(Information Opens)

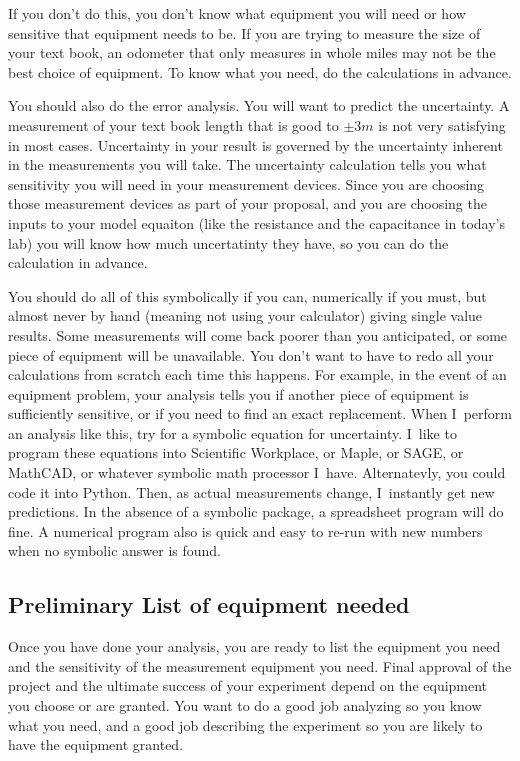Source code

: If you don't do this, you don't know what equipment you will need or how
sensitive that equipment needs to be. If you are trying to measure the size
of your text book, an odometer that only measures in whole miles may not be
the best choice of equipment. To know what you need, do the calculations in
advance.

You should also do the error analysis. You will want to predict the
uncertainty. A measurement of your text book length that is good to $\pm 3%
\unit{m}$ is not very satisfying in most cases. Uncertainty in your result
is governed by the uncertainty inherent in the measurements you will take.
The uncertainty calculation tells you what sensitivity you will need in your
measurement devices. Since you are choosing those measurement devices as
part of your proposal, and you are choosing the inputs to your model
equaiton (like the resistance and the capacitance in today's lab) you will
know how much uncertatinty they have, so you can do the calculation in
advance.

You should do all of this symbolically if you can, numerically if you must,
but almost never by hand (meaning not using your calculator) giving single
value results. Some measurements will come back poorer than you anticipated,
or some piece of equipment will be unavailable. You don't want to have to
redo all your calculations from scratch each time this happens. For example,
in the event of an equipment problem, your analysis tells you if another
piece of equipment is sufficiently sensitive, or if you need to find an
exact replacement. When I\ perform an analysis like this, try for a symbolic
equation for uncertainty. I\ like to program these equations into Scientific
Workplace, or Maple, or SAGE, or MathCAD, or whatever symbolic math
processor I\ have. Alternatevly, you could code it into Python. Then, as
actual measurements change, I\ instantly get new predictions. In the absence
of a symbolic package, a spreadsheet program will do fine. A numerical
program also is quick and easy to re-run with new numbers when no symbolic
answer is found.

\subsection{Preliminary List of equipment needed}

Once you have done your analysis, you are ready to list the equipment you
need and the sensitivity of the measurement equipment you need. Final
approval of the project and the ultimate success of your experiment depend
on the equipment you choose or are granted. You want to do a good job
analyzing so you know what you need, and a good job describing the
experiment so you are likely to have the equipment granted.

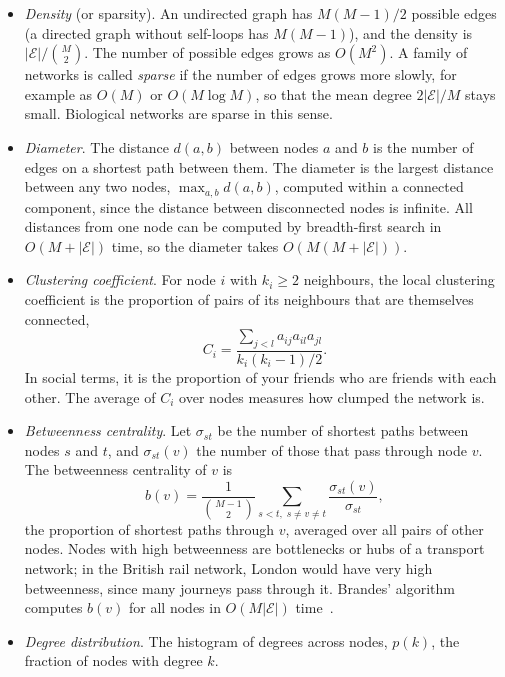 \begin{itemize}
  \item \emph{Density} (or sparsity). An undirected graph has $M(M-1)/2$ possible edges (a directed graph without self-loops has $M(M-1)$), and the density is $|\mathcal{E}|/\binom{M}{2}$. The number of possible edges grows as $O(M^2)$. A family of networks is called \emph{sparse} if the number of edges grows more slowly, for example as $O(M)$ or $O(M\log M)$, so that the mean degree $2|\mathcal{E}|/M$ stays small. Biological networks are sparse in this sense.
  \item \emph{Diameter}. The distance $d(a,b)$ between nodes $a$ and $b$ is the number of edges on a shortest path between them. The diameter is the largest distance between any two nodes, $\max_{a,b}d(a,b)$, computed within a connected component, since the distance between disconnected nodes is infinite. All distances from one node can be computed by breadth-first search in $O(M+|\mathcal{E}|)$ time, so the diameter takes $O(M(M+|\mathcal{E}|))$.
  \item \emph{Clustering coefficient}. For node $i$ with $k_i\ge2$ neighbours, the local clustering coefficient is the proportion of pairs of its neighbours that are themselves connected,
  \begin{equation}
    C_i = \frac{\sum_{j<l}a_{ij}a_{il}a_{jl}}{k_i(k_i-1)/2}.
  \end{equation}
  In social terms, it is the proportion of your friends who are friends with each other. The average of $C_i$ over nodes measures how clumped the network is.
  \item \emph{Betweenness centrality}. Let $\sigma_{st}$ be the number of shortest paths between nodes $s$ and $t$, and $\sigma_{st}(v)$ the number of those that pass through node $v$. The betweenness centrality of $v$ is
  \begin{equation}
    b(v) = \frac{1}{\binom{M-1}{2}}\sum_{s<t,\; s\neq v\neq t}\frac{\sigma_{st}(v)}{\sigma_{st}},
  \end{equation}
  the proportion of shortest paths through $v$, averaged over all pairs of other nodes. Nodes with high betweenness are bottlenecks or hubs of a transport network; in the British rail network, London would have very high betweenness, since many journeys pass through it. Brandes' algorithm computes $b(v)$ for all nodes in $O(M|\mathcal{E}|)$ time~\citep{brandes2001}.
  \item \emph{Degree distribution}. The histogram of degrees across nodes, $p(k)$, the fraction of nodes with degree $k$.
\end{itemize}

(Information Closes)

Report every line in the data that holds "want", copying each one.

=== Output of the task ===
You should also do the error analysis. You will want to predict the
or some piece of equipment will be unavailable. You don't want to have to
on the equipment you choose or are granted. You want to do a good job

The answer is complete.